**YOUR TASK**
Your answer must be the full listing below, repeated exactly, with no pictures in it.

══ RECORDS FOR THE EXERCISE ══

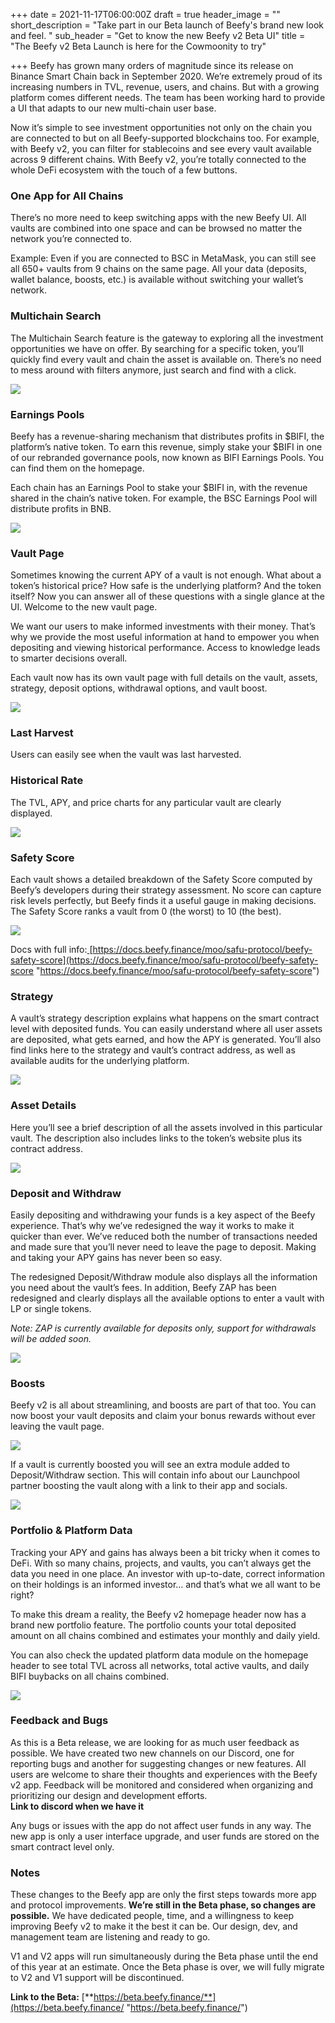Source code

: +++
date = 2021-11-17T06:00:00Z
draft = true
header_image = ""
short_description = "Take part in our Beta launch of Beefy's brand new look and feel. "
sub_header = "Get to know the new Beefy v2 Beta UI"
title = "The Beefy v2 Beta Launch is here for the Cowmoonity to try"

+++
Beefy has grown many orders of magnitude since its release on Binance Smart Chain back in September 2020. We’re extremely proud of its increasing numbers in TVL, revenue, users, and chains. But with a growing platform comes different needs. The team has been working hard to provide a UI that adapts to our new multi-chain user base.

Now it’s simple to see investment opportunities not only on the chain you are connected to but on all Beefy-supported blockchains too. For example, with Beefy v2, you can filter for stablecoins and see every vault available across 9 different chains. With Beefy v2, you’re totally connected to the whole DeFi ecosystem with the touch of a few buttons.

### **One App for All Chains**

There’s no more need to keep switching apps with the new Beefy UI. All vaults are combined into one space and can be browsed no matter the network you’re connected to.

Example: Even if you are connected to BSC in MetaMask, you can still see all 650+ vaults from 9 chains on the same page. All your data (deposits, wallet balance, boosts, etc.) is available without switching your wallet’s network.

### **Multichain Search**

The Multichain Search feature is the gateway to exploring all the investment opportunities we have on offer. By searching for a specific token, you’ll quickly find every vault and chain the asset is available on. There’s no need to mess around with filters anymore, just search and find with a click.

![](/uploads/f1.png)

### **Earnings Pools**

Beefy has a revenue-sharing mechanism that distributes profits in $BIFI, the platform’s native token. To earn this revenue, simply stake your $BIFI in one of our rebranded governance pools, now known as BIFI Earnings Pools. You can find them on the homepage.

Each chain has an Earnings Pool to stake your $BIFI in, with the revenue shared in the chain’s native token. For example, the BSC Earnings Pool will distribute profits in BNB.

![](/uploads/f2.png)

### **Vault Page**

Sometimes knowing the current APY of a vault is not enough. What about a token’s historical price? How safe is the underlying platform? And the token itself? Now you can answer all of these questions with a single glance at the UI. Welcome to the new vault page.  
  
We want our users to make informed investments with their money. That’s why we provide the most useful information at hand to empower you when depositing and viewing historical performance. Access to knowledge leads to smarter decisions overall.

  
Each vault now has its own vault page with full details on the vault, assets, strategy, deposit options, withdrawal options, and vault boost.

![](/uploads/f3.png)

### **Last Harvest**

Users can easily see when the vault was last harvested.

### **Historical Rate**

The TVL, APY, and price charts for any particular vault are clearly displayed.

![](/uploads/f6.png)

### **Safety Score**

Each vault shows a detailed breakdown of the Safety Score computed by Beefy’s developers during their strategy assessment. No score can capture risk levels perfectly, but Beefy finds it a useful gauge in making decisions. The Safety Score ranks a vault from 0 (the worst) to 10 (the best).

![](/uploads/f5.png)

Docs with full info:[ ](https://docs.beefy.finance/moo/safu-protocol/beefy-safety-score)[https://docs.beefy.finance/moo/safu-protocol/beefy-safety-score](https://docs.beefy.finance/moo/safu-protocol/beefy-safety-score "https://docs.beefy.finance/moo/safu-protocol/beefy-safety-score")

### **Strategy**

A vault’s strategy description explains what happens on the smart contract level with deposited funds. You can easily understand where all user assets are deposited, what gets earned, and how the APY is generated. You’ll also find links here to the strategy and vault’s contract address, as well as available audits for the underlying platform.

![](/uploads/f7.png)

### **Asset Details**

Here you’ll see a brief description of all the assets involved in this particular vault. The description also includes links to the token’s website plus its contract address.

![](/uploads/f8.png)

### **Deposit and Withdraw**

Easily depositing and withdrawing your funds is a key aspect of the Beefy experience. That’s why we’ve redesigned the way it works to make it quicker than ever. We’ve reduced both the number of transactions needed and made sure that you’ll never need to leave the page to deposit. Making and taking your APY gains has never been so easy.

The redesigned Deposit/Withdraw module also displays all the information you need about the vault’s fees. In addition, Beefy ZAP has been redesigned and clearly displays all the available options to enter a vault with LP or single tokens.

_Note: ZAP is currently available for deposits only, support for withdrawals will be added soon._

![](/uploads/f9.png)

### **Boosts**

Beefy v2 is all about streamlining, and boosts are part of that too. You can now boost your vault deposits and claim your bonus rewards without ever leaving the vault page.

![](/uploads/f10.png)

If a vault is currently boosted you will see an extra module added to Deposit/Withdraw section. This will contain info about our Launchpool partner boosting the vault along with a link to their app and socials.

![](/uploads/f11.png)

### **Portfolio & Platform Data**

Tracking your APY and gains has always been a bit tricky when it comes to DeFi. With so many chains, projects, and vaults, you can’t always get the data you need in one place. An investor with up-to-date, correct information on their holdings is an informed investor… and that’s what we all want to be right?

To make this dream a reality, the Beefy v2 homepage header now has a brand new portfolio feature. The portfolio counts your total deposited amount on all chains combined and estimates your monthly and daily yield.

You can also check the updated platform data module on the homepage header to see total TVL across all networks, total active vaults, and daily BIFI buybacks on all chains combined.

![](/uploads/f4.png)

### **Feedback and Bugs**

As this is a Beta release, we are looking for as much user feedback as possible. We have created two new channels on our Discord, one for reporting bugs and another for suggesting changes or new features. All users are welcome to share their thoughts and experiences with the Beefy v2 app. Feedback will be monitored and considered when organizing and prioritizing our design and development efforts.  
**Link to discord when we have it**

Any bugs or issues with the app do not affect user funds in any way. The new app is only a user interface upgrade, and user funds are stored on the smart contract level only.

### **Notes**

These changes to the Beefy app are only the first steps towards more app and protocol improvements. **We’re still in the Beta phase, so changes are possible.** We have dedicated people, time, and a willingness to keep improving Beefy v2 to make it the best it can be. Our design, dev, and management team are listening and ready to go.

V1 and V2 apps will run simultaneously during the Beta phase until the end of this year at an estimate. Once the Beta phase is over, we will fully migrate to V2 and V1 support will be discontinued.

**Link to the Beta:** [**https://beta.beefy.finance/**](https://beta.beefy.finance/ "https://beta.beefy.finance/")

═══

**TASK RESULT**
Source code

: +++
date = 2021-11-17T06:00:00Z
draft = true
header_image = ""
short_description = "Take part in our Beta launch of Beefy's brand new look and feel. "
sub_header = "Get to know the new Beefy v2 Beta UI"
title = "The Beefy v2 Beta Launch is here for the Cowmoonity to try"

+++
Beefy has grown many orders of magnitude since its release on Binance Smart Chain back in September 2020. We’re extremely proud of its increasing numbers in TVL, revenue, users, and chains. But with a growing platform comes different needs. The team has been working hard to provide a UI that adapts to our new multi-chain user base.

Now it’s simple to see investment opportunities not only on the chain you are connected to but on all Beefy-supported blockchains too. For example, with Beefy v2, you can filter for stablecoins and see every vault available across 9 different chains. With Beefy v2, you’re totally connected to the whole DeFi ecosystem with the touch of a few buttons.

### **One App for All Chains**

There’s no more need to keep switching apps with the new Beefy UI. All vaults are combined into one space and can be browsed no matter the network you’re connected to.

Example: Even if you are connected to BSC in MetaMask, you can still see all 650+ vaults from 9 chains on the same page. All your data (deposits, wallet balance, boosts, etc.) is available without switching your wallet’s network.

### **Multichain Search**

The Multichain Search feature is the gateway to exploring all the investment opportunities we have on offer. By searching for a specific token, you’ll quickly find every vault and chain the asset is available on. There’s no need to mess around with filters anymore, just search and find with a click.

![](/uploads/f1.png)

### **Earnings Pools**

Beefy has a revenue-sharing mechanism that distributes profits in $BIFI, the platform’s native token. To earn this revenue, simply stake your $BIFI in one of our rebranded governance pools, now known as BIFI Earnings Pools. You can find them on the homepage.

Each chain has an Earnings Pool to stake your $BIFI in, with the revenue shared in the chain’s native token. For example, the BSC Earnings Pool will distribute profits in BNB.

![](/uploads/f2.png)

### **Vault Page**

Sometimes knowing the current APY of a vault is not enough. What about a token’s historical price? How safe is the underlying platform? And the token itself? Now you can answer all of these questions with a single glance at the UI. Welcome to the new vault page.  
  
We want our users to make informed investments with their money. That’s why we provide the most useful information at hand to empower you when depositing and viewing historical performance. Access to knowledge leads to smarter decisions overall.

  
Each vault now has its own vault page with full details on the vault, assets, strategy, deposit options, withdrawal options, and vault boost.

![](/uploads/f3.png)

### **Last Harvest**

Users can easily see when the vault was last harvested.

### **Historical Rate**

The TVL, APY, and price charts for any particular vault are clearly displayed.

![](/uploads/f6.png)

### **Safety Score**

Each vault shows a detailed breakdown of the Safety Score computed by Beefy’s developers during their strategy assessment. No score can capture risk levels perfectly, but Beefy finds it a useful gauge in making decisions. The Safety Score ranks a vault from 0 (the worst) to 10 (the best).

![](/uploads/f5.png)

Docs with full info:[ ](https://docs.beefy.finance/moo/safu-protocol/beefy-safety-score)[https://docs.beefy.finance/moo/safu-protocol/beefy-safety-score](https://docs.beefy.finance/moo/safu-protocol/beefy-safety-score "https://docs.beefy.finance/moo/safu-protocol/beefy-safety-score")

### **Strategy**

A vault’s strategy description explains what happens on the smart contract level with deposited funds. You can easily understand where all user assets are deposited, what gets earned, and how the APY is generated. You’ll also find links here to the strategy and vault’s contract address, as well as available audits for the underlying platform.

![](/uploads/f7.png)

### **Asset Details**

Here you’ll see a brief description of all the assets involved in this particular vault. The description also includes links to the token’s website plus its contract address.

![](/uploads/f8.png)

### **Deposit and Withdraw**

Easily depositing and withdrawing your funds is a key aspect of the Beefy experience. That’s why we’ve redesigned the way it works to make it quicker than ever. We’ve reduced both the number of transactions needed and made sure that you’ll never need to leave the page to deposit. Making and taking your APY gains has never been so easy.

The redesigned Deposit/Withdraw module also displays all the information you need about the vault’s fees. In addition, Beefy ZAP has been redesigned and clearly displays all the available options to enter a vault with LP or single tokens.

_Note: ZAP is currently available for deposits only, support for withdrawals will be added soon._

![](/uploads/f9.png)

### **Boosts**

Beefy v2 is all about streamlining, and boosts are part of that too. You can now boost your vault deposits and claim your bonus rewards without ever leaving the vault page.

![](/uploads/f10.png)

If a vault is currently boosted you will see an extra module added to Deposit/Withdraw section. This will contain info about our Launchpool partner boosting the vault along with a link to their app and socials.

![](/uploads/f11.png)

### **Portfolio & Platform Data**

Tracking your APY and gains has always been a bit tricky when it comes to DeFi. With so many chains, projects, and vaults, you can’t always get the data you need in one place. An investor with up-to-date, correct information on their holdings is an informed investor… and that’s what we all want to be right?

To make this dream a reality, the Beefy v2 homepage header now has a brand new portfolio feature. The portfolio counts your total deposited amount on all chains combined and estimates your monthly and daily yield.

You can also check the updated platform data module on the homepage header to see total TVL across all networks, total active vaults, and daily BIFI buybacks on all chains combined.

![](/uploads/f4.png)

### **Feedback and Bugs**

As this is a Beta release, we are looking for as much user feedback as possible. We have created two new channels on our Discord, one for reporting bugs and another for suggesting changes or new features. All users are welcome to share their thoughts and experiences with the Beefy v2 app. Feedback will be monitored and considered when organizing and prioritizing our design and development efforts.  
**Link to discord when we have it**

Any bugs or issues with the app do not affect user funds in any way. The new app is only a user interface upgrade, and user funds are stored on the smart contract level only.

### **Notes**

These changes to the Beefy app are only the first steps towards more app and protocol improvements. **We’re still in the Beta phase, so changes are possible.** We have dedicated people, time, and a willingness to keep improving Beefy v2 to make it the best it can be. Our design, dev, and management team are listening and ready to go.

V1 and V2 apps will run simultaneously during the Beta phase until the end of this year at an estimate. Once the Beta phase is over, we will fully migrate to V2 and V1 support will be discontinued.

**Link to the Beta:** [**https://beta.beefy.finance/**](https://beta.beefy.finance/ "https://beta.beefy.finance/")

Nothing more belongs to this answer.